To make this a bit more specific; What are the specific alternative semantics are being proposed that will allow us to implement an actor's description without going async onto the actor's queue only to print it's name (or address, or anything that we can use to uniquely identify it "for humans")?

actor class Greeter: CustomStringConvertible { 
  let name: String
  init(name: String) { self.name = name }

  @actorIndependent // can't access non-constant or actorlocal state; good.
  var description: String { "Greeter(name: \(name))" }

to allow:

// what actor do I even have in hand here?
print("I have: \(greeter)")

// which is really equal to 
// greeter.name 

I have worked with "let's pretend Codable solves everything" prototypes for a long time and this solves a few of the issues, but not the big pain points. So the Sendable discussion I see more of an "1.5" world, rather than an alternative proposal really to be honest... (and this may be viable, but I don't think it's a full alternative).

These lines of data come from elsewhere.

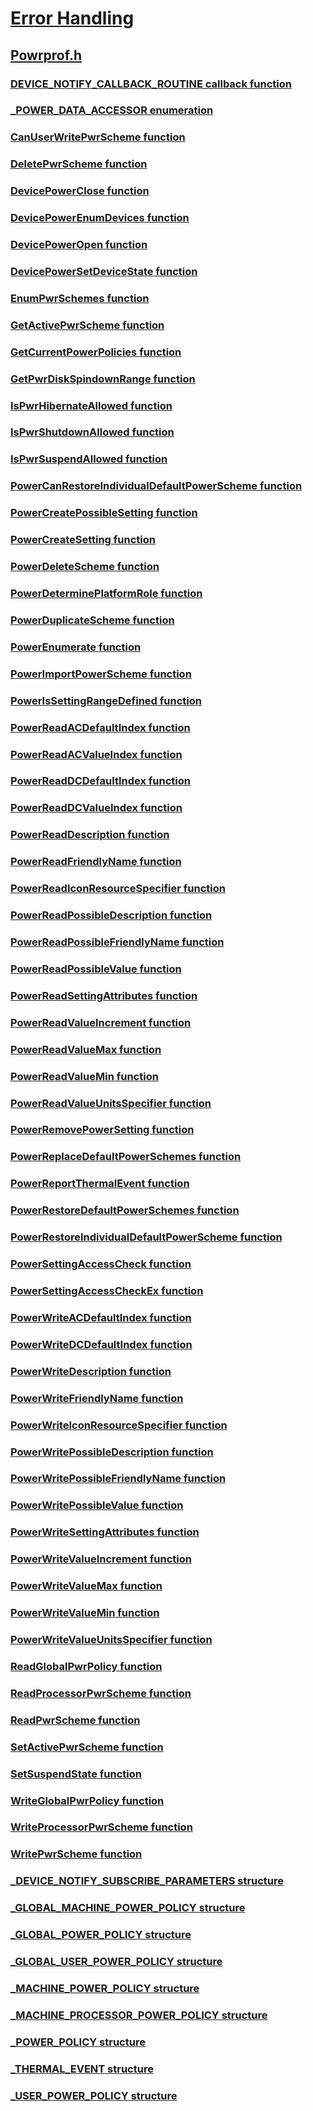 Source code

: # [Error Handling](../_debug/index.md)
## [Powrprof.h](index.md)
### [DEVICE_NOTIFY_CALLBACK_ROUTINE callback function](../powrprof/nc-powrprof-device_notify_callback_routine.md)
### [_POWER_DATA_ACCESSOR enumeration](../powrprof/ne-powrprof-_power_data_accessor.md)
### [CanUserWritePwrScheme function](../powrprof/nf-powrprof-canuserwritepwrscheme.md)
### [DeletePwrScheme function](../powrprof/nf-powrprof-deletepwrscheme.md)
### [DevicePowerClose function](../powrprof/nf-powrprof-devicepowerclose.md)
### [DevicePowerEnumDevices function](../powrprof/nf-powrprof-devicepowerenumdevices.md)
### [DevicePowerOpen function](../powrprof/nf-powrprof-devicepoweropen.md)
### [DevicePowerSetDeviceState function](../powrprof/nf-powrprof-devicepowersetdevicestate.md)
### [EnumPwrSchemes function](../powrprof/nf-powrprof-enumpwrschemes.md)
### [GetActivePwrScheme function](../powrprof/nf-powrprof-getactivepwrscheme.md)
### [GetCurrentPowerPolicies function](../powrprof/nf-powrprof-getcurrentpowerpolicies.md)
### [GetPwrDiskSpindownRange function](../powrprof/nf-powrprof-getpwrdiskspindownrange.md)
### [IsPwrHibernateAllowed function](../powrprof/nf-powrprof-ispwrhibernateallowed.md)
### [IsPwrShutdownAllowed function](../powrprof/nf-powrprof-ispwrshutdownallowed.md)
### [IsPwrSuspendAllowed function](../powrprof/nf-powrprof-ispwrsuspendallowed.md)
### [PowerCanRestoreIndividualDefaultPowerScheme function](../powrprof/nf-powrprof-powercanrestoreindividualdefaultpowerscheme.md)
### [PowerCreatePossibleSetting function](../powrprof/nf-powrprof-powercreatepossiblesetting.md)
### [PowerCreateSetting function](../powrprof/nf-powrprof-powercreatesetting.md)
### [PowerDeleteScheme function](../powrprof/nf-powrprof-powerdeletescheme.md)
### [PowerDeterminePlatformRole function](../powrprof/nf-powrprof-powerdetermineplatformrole.md)
### [PowerDuplicateScheme function](../powrprof/nf-powrprof-powerduplicatescheme.md)
### [PowerEnumerate function](../powrprof/nf-powrprof-powerenumerate.md)
### [PowerImportPowerScheme function](../powrprof/nf-powrprof-powerimportpowerscheme.md)
### [PowerIsSettingRangeDefined function](../powrprof/nf-powrprof-powerissettingrangedefined.md)
### [PowerReadACDefaultIndex function](../powrprof/nf-powrprof-powerreadacdefaultindex.md)
### [PowerReadACValueIndex function](../powrprof/nf-powrprof-powerreadacvalueindex.md)
### [PowerReadDCDefaultIndex function](../powrprof/nf-powrprof-powerreaddcdefaultindex.md)
### [PowerReadDCValueIndex function](../powrprof/nf-powrprof-powerreaddcvalueindex.md)
### [PowerReadDescription function](../powrprof/nf-powrprof-powerreaddescription.md)
### [PowerReadFriendlyName function](../powrprof/nf-powrprof-powerreadfriendlyname.md)
### [PowerReadIconResourceSpecifier function](../powrprof/nf-powrprof-powerreadiconresourcespecifier.md)
### [PowerReadPossibleDescription function](../powrprof/nf-powrprof-powerreadpossibledescription.md)
### [PowerReadPossibleFriendlyName function](../powrprof/nf-powrprof-powerreadpossiblefriendlyname.md)
### [PowerReadPossibleValue function](../powrprof/nf-powrprof-powerreadpossiblevalue.md)
### [PowerReadSettingAttributes function](../powrprof/nf-powrprof-powerreadsettingattributes.md)
### [PowerReadValueIncrement function](../powrprof/nf-powrprof-powerreadvalueincrement.md)
### [PowerReadValueMax function](../powrprof/nf-powrprof-powerreadvaluemax.md)
### [PowerReadValueMin function](../powrprof/nf-powrprof-powerreadvaluemin.md)
### [PowerReadValueUnitsSpecifier function](../powrprof/nf-powrprof-powerreadvalueunitsspecifier.md)
### [PowerRemovePowerSetting function](../powrprof/nf-powrprof-powerremovepowersetting.md)
### [PowerReplaceDefaultPowerSchemes function](../powrprof/nf-powrprof-powerreplacedefaultpowerschemes.md)
### [PowerReportThermalEvent function](../powrprof/nf-powrprof-powerreportthermalevent.md)
### [PowerRestoreDefaultPowerSchemes function](../powrprof/nf-powrprof-powerrestoredefaultpowerschemes.md)
### [PowerRestoreIndividualDefaultPowerScheme function](../powrprof/nf-powrprof-powerrestoreindividualdefaultpowerscheme.md)
### [PowerSettingAccessCheck function](../powrprof/nf-powrprof-powersettingaccesscheck.md)
### [PowerSettingAccessCheckEx function](../powrprof/nf-powrprof-powersettingaccesscheckex.md)
### [PowerWriteACDefaultIndex function](../powrprof/nf-powrprof-powerwriteacdefaultindex.md)
### [PowerWriteDCDefaultIndex function](../powrprof/nf-powrprof-powerwritedcdefaultindex.md)
### [PowerWriteDescription function](../powrprof/nf-powrprof-powerwritedescription.md)
### [PowerWriteFriendlyName function](../powrprof/nf-powrprof-powerwritefriendlyname.md)
### [PowerWriteIconResourceSpecifier function](../powrprof/nf-powrprof-powerwriteiconresourcespecifier.md)
### [PowerWritePossibleDescription function](../powrprof/nf-powrprof-powerwritepossibledescription.md)
### [PowerWritePossibleFriendlyName function](../powrprof/nf-powrprof-powerwritepossiblefriendlyname.md)
### [PowerWritePossibleValue function](../powrprof/nf-powrprof-powerwritepossiblevalue.md)
### [PowerWriteSettingAttributes function](../powrprof/nf-powrprof-powerwritesettingattributes.md)
### [PowerWriteValueIncrement function](../powrprof/nf-powrprof-powerwritevalueincrement.md)
### [PowerWriteValueMax function](../powrprof/nf-powrprof-powerwritevaluemax.md)
### [PowerWriteValueMin function](../powrprof/nf-powrprof-powerwritevaluemin.md)
### [PowerWriteValueUnitsSpecifier function](../powrprof/nf-powrprof-powerwritevalueunitsspecifier.md)
### [ReadGlobalPwrPolicy function](../powrprof/nf-powrprof-readglobalpwrpolicy.md)
### [ReadProcessorPwrScheme function](../powrprof/nf-powrprof-readprocessorpwrscheme.md)
### [ReadPwrScheme function](../powrprof/nf-powrprof-readpwrscheme.md)
### [SetActivePwrScheme function](../powrprof/nf-powrprof-setactivepwrscheme.md)
### [SetSuspendState function](../powrprof/nf-powrprof-setsuspendstate.md)
### [WriteGlobalPwrPolicy function](../powrprof/nf-powrprof-writeglobalpwrpolicy.md)
### [WriteProcessorPwrScheme function](../powrprof/nf-powrprof-writeprocessorpwrscheme.md)
### [WritePwrScheme function](../powrprof/nf-powrprof-writepwrscheme.md)
### [_DEVICE_NOTIFY_SUBSCRIBE_PARAMETERS structure](../powrprof/ns-powrprof-_device_notify_subscribe_parameters.md)
### [_GLOBAL_MACHINE_POWER_POLICY structure](../powrprof/ns-powrprof-_global_machine_power_policy.md)
### [_GLOBAL_POWER_POLICY structure](../powrprof/ns-powrprof-_global_power_policy.md)
### [_GLOBAL_USER_POWER_POLICY structure](../powrprof/ns-powrprof-_global_user_power_policy.md)
### [_MACHINE_POWER_POLICY structure](../powrprof/ns-powrprof-_machine_power_policy.md)
### [_MACHINE_PROCESSOR_POWER_POLICY structure](../powrprof/ns-powrprof-_machine_processor_power_policy.md)
### [_POWER_POLICY structure](../powrprof/ns-powrprof-_power_policy.md)
### [_THERMAL_EVENT structure](../powrprof/ns-powrprof-_thermal_event.md)
### [_USER_POWER_POLICY structure](../powrprof/ns-powrprof-_user_power_policy.md)
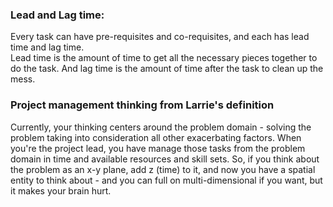 ### Lead and Lag time:
Every task can have pre-requisites and co-requisites, and each has lead time and lag time.  
Lead time is the amount of time to get all the necessary pieces together to do the task.
And lag time is the amount of time after the task to clean up the mess.

### Project management thinking from Larrie's definition
Currently, your thinking centers around the problem domain - solving the problem taking into consideration all other exacerbating factors.  When you're the project lead, you have manage those tasks from the problem domain in time and available resources and skill sets.  So, if you think about the problem as an x-y plane, add z (time) to it, and now you have a spatial entity to think about - and you can full on multi-dimensional if you want, but it makes your brain hurt.
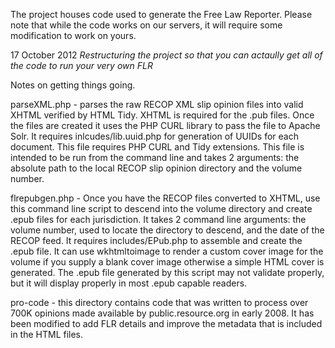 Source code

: The project houses code used to generate the Free Law Reporter. Please note that while the code works on our servers, it will require some modification to work on yours.

17 October 2012
*Restructuring the project so that you can actaully get all of the code to run your very own FLR*

Notes on getting things going.

parseXML.php - parses the raw RECOP XML slip opinion files into valid XHTML verified by HTML Tidy. XHTML is required for the .pub files. Once the files are created it uses the PHP CURL library to pass the file to Apache Solr. It requires inlcudes/lib.uuid.php for generation of UUIDs for each document. This file requires PHP CURL and Tidy extensions. This file is intended to be run from the command line and takes 2 arguments: the absolute path to the local RECOP slip opinion directory and the volume number.

flrepubgen.php - Once you have the RECOP files converted to XHTML, use this command line script to descend into the volume directory and create .epub files for each jurisdiction. It takes 2 command line arguments: the volume number, used to locate the directory to descend, and the date of the RECOP feed. It requires includes/EPub.php to assemble and create the .epub file. It can use wkhtmltoimage to render a custom cover image for the volume if you supply a blank cover image otherwise a simple HTML cover is generated. The .epub file generated by this script may not validate properly, but it will display properly in most .epub capable readers.

pro-code - this directory contains code that was written to process over 700K opinions made available by public.resource.org in early 2008. It has been modified to add FLR details and improve the metadata that is included in the HTML files. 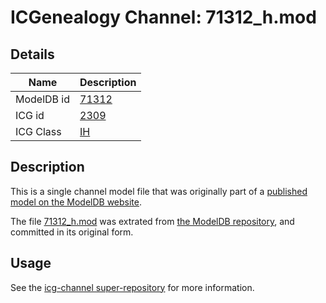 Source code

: # ICGenealogy Channel: 71312\_h.mod

## Details

Name | Description
---- | -----------
ModelDB id | [71312](http://senselab.med.yale.edu/ModelDB/ShowModel.cshtml?model=71312)
ICG id | [2309](http://icg.neurotheory.ox.ac.uk/channels/4/2309)
ICG Class | [IH](http://icg.neurotheory.ox.ac.uk/channels/4)

## Description

This is a single channel model file that was originally part of a [published model on the ModelDB website](http://senselab.med.yale.edu/mModelDB/ShowModel.cshtml?model=71312).

The file [71312\_h.mod](71312_h.mod) was extrated from [the ModelDB repository](http://senselab.med.yale.edu/ModelDB/ShowModel.cshtml?model=71312), and committed in its original form.

## Usage

See the [icg-channel super-repository](https://github.com/icgenealogy/icg-channels) for more information. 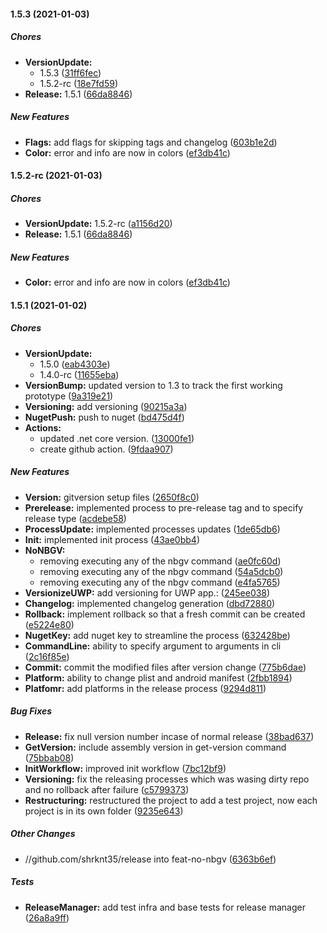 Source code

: #### 1.5.3 (2021-01-03)

##### Chores

* **VersionUpdate:**
  *  1.5.3 ([31ff6fec](https://github.com/shrknt35/release/commit/31ff6fecf71ccc1dabac9b73d83a3f41d8562bfb))
  *  1.5.2-rc ([18e7fd59](https://github.com/shrknt35/release/commit/18e7fd5936a56b10b9cdecdc38ef2821072059df))
* **Release:**  1.5.1 ([66da8846](https://github.com/shrknt35/release/commit/66da8846576c2979712e086ba3252cf7f63c8aa4))

##### New Features

* **Flags:**  add flags for skipping tags and changelog ([603b1e2d](https://github.com/shrknt35/release/commit/603b1e2d1513c04df33053eb2a32de0afd1f2125))
* **Color:**  error and info are now in colors ([ef3db41c](https://github.com/shrknt35/release/commit/ef3db41cf2866cf04df67af47c046d598f67fb0a))

#### 1.5.2-rc (2021-01-03)

##### Chores

* **VersionUpdate:**  1.5.2-rc ([a1156d20](https://github.com/shrknt35/release/commit/a1156d2039a539b6055a65f67149bb4361e2058a))
* **Release:**  1.5.1 ([66da8846](https://github.com/shrknt35/release/commit/66da8846576c2979712e086ba3252cf7f63c8aa4))

##### New Features

* **Color:**  error and info are now in colors ([ef3db41c](https://github.com/shrknt35/release/commit/ef3db41cf2866cf04df67af47c046d598f67fb0a))

#### 1.5.1 (2021-01-02)

##### Chores

* **VersionUpdate:**
  *  1.5.0 ([eab4303e](https://github.com/shrknt35/release/commit/eab4303ead5a3c58e9f8555739a73ad4f95bf22e))
  *  1.4.0-rc ([11655eba](https://github.com/shrknt35/release/commit/11655eba3cf0a84b242f3be5db175bd25eb60ded))
* **VersionBump:**  updated version to 1.3 to track the first working prototype ([9a319e21](https://github.com/shrknt35/release/commit/9a319e215623fd9dca57a94717d5aac108de06dc))
* **Versioning:**  add versioning ([90215a3a](https://github.com/shrknt35/release/commit/90215a3ae5ea023e2afecb78c3946a84121e6755))
* **NugetPush:**  push to nuget ([bd475d4f](https://github.com/shrknt35/release/commit/bd475d4f8d2567966ec7135be3784c1a5485078f))
* **Actions:**
  *  updated .net core version. ([13000fe1](https://github.com/shrknt35/release/commit/13000fe16a0f3147178253518dac566981222de1))
  *  create github action. ([9fdaa907](https://github.com/shrknt35/release/commit/9fdaa907f560f139a8060df597b911d3703e5224))

##### New Features

* **Version:**  gitversion setup files ([2650f8c0](https://github.com/shrknt35/release/commit/2650f8c0d4828ee03c278a0bd7b928acbc248a13))
* **Prerelease:**  implemented process to pre-release tag and to specify release type ([acdebe58](https://github.com/shrknt35/release/commit/acdebe58e9922c4e7197cfcdd567198c4a2703b4))
* **ProcessUpdate:**  implemented processes updates ([1de65db6](https://github.com/shrknt35/release/commit/1de65db670a389de2b62e5fcb47cfad2278fde19))
* **Init:**  implemented init process ([43ae0bb4](https://github.com/shrknt35/release/commit/43ae0bb446977fb5fd1e6731deef43013dde9f07))
* **NoNBGV:**
  *  removing executing any of the nbgv command ([ae0fc60d](https://github.com/shrknt35/release/commit/ae0fc60d0080eb3bc0148c47190cd65acebe4ebd))
  *  removing executing any of the nbgv command ([54a5dcb0](https://github.com/shrknt35/release/commit/54a5dcb008c5118a13ed10f69d5074ed51055a08))
  *  removing executing any of the nbgv command ([e4fa5765](https://github.com/shrknt35/release/commit/e4fa5765ec400d3d9c267f6b0c66cec9c990b66b))
* **VersionizeUWP:**  add versioning for UWP app.: ([245ee038](https://github.com/shrknt35/release/commit/245ee038ca5947d487adf10c7b12ac067d676d0a))
* **Changelog:**  implemented changelog generation ([dbd72880](https://github.com/shrknt35/release/commit/dbd7288048ca8a257533d7d61ae6ae41153a3b03))
* **Rollback:**  implement rollback so that a fresh commit can be created ([e5224e80](https://github.com/shrknt35/release/commit/e5224e801da1c84873e1a714dba4f8445ab80564))
* **NugetKey:**  add nuget key to streamline the process ([632428be](https://github.com/shrknt35/release/commit/632428be1f8295661d5ce50e2fd9d24293747c1d))
* **CommandLine:**  ability to specify argument to arguments in cli ([2c16f85e](https://github.com/shrknt35/release/commit/2c16f85e3d93f6e9f53930954d5b69a50a89db6e))
* **Commit:**  commit the modified files after version change ([775b6dae](https://github.com/shrknt35/release/commit/775b6dae6ce7d9c1183b3d68b757d4e48eee5d1d))
* **Platform:**  ability to change plist and android manifest ([2fbb1894](https://github.com/shrknt35/release/commit/2fbb1894970f704e804d760b07c6c43dc235f2c3))
* **Platfomr:**  add platforms in the release process ([9294d811](https://github.com/shrknt35/release/commit/9294d811068ad02cfe6c63058182036fa6c34238))

##### Bug Fixes

* **Release:**  fix null version number incase of normal release ([38bad637](https://github.com/shrknt35/release/commit/38bad63729f5abfe2a043d1183afa5d85d87288d))
* **GetVersion:**  include assembly version in get-version command ([75bbab08](https://github.com/shrknt35/release/commit/75bbab08b68a061fb00c85597c1f6e6419d74a3e))
* **InitWorkflow:**  improved init workflow ([7bc12bf9](https://github.com/shrknt35/release/commit/7bc12bf9ab7669d9023cede06fc0972364093fdc))
* **Versioning:**  fix the releasing processes which was wasing dirty repo and no rollback after failure ([c5799373](https://github.com/shrknt35/release/commit/c5799373da415f845df1fb8469664ec14c3f34c4))
* **Restructuring:**  restructured the project to add a test project, now each project is in its own folder ([9235e643](https://github.com/shrknt35/release/commit/9235e643c1d229246b3cea723cf6f8c23b75e58a))

##### Other Changes

* //github.com/shrknt35/release into feat-no-nbgv ([6363b6ef](https://github.com/shrknt35/release/commit/6363b6ef3f8e1daae4f86e138592f498e2274b6b))

##### Tests

* **ReleaseManager:**  add test infra and base tests for release manager ([26a8a9ff](https://github.com/shrknt35/release/commit/26a8a9ffc1b9ecdfb862704f7c9cd8f54bfc939c))

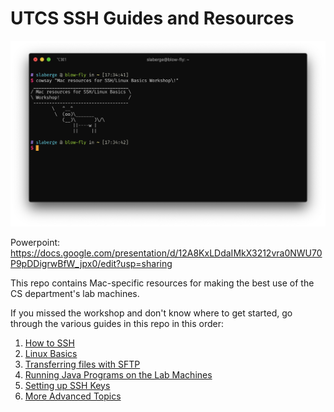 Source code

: # UTCS SSH Guides and Resources

![Readme Splash](Images/cowsay.png)

Powerpoint: https://docs.google.com/presentation/d/12A8KxLDdaIMkX3212vra0NWU70P9pDDigrwBfW_jpx0/edit?usp=sharing

This repo contains Mac-specific resources for making the best use
of the CS department's lab machines.

If you missed the workshop and don't know where to get started, go through the various guides in this repo in this order:

1. [How to SSH](SSH.md)
2. [Linux Basics](Linux%20Basics.md)
3. [Transferring files with SFTP](SFTP%20Mac%20Apps.md)
4. [Running Java Programs on the Lab Machines](Java.md)
5. [Setting up SSH Keys](SSH%20Keys.md)
6. [More Advanced Topics](Advanced.md)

I'm on board with the "allow sync functions to be called on actor, yet they become async implicitly" -- this is fine and not too worrying. Doing the same for properties is quite weird to be honest -- an actor's purpose in life is to isolate state, not make it trivial to call into it (the let special case in the current proposal is weird, but it makes a bit more sense; I'd be nervous about random vars being allowed to be exposed like that -- it incentivizes the wrong programming model -- actors are not just "slap an actor around it and keep mutating stuff on it" but they benefit from expressing tasks as "do these things please" and sending this to the actor, rather than allowing to easily keep mutating the 10 vars the actor may have internally).

I did have a similar sentiment. If you're updating the user's profile card, you'd never want to do this:

self.name = async reloadName()
self.image = async reloadImage()

It is particularly problematic because it's very natural to reach for, but the updating of name and image are on different partial tasks, which is not what we want. I did say in an old thread that async function should always be actor-independent.

That said, it's not great either to have async always be actor-independent. We'd need to have an actor-guarantee block to combine sync functions from the same actor together

func foo() async {
  await asyncFunction1()

  await(ActorX) {

  await asyncFunction2()

which limits how variables are declared. You can't declare a shared variable inside the await block (or else it won't be visible for subsequent blocks).

This pitch seems to acknowledge this problem of unintentional partial-task splitting and suggest that having await should be enough of a signal for that. I'm not sure yet what I think about that.

Right. Actors encourage and make it easy to have a lot of suspension points in a program, which seems really dangerous because it has the potential to introduce a lot of subtle ordering bugs. Won't it make programs more unpredictable and difficult to reason about?

There's a lot of unanswered questions. Is the developer able to realize whether partial-task splitting would happen? Wouldn't it be hard to say for sure that it won't? If the develop thinks it's a problem, how does he go about fixing it?

To be fair, you have the same issues resulting from interleaved “tasks” with the continuation passing style today. One advantage of async/await is that it makes this fact more obvious.

To be clear, I'm not talking about actor specifically, but top-level code in async function in general.

async is the only place one can split task, similar to how try is the only place that can throw. So I don't think it's unexpected of Swift to notifying the reader with just that. I'm sure anyone could learn quickly that await splits the partial tasks if we only so much as to say "well, that's how it is".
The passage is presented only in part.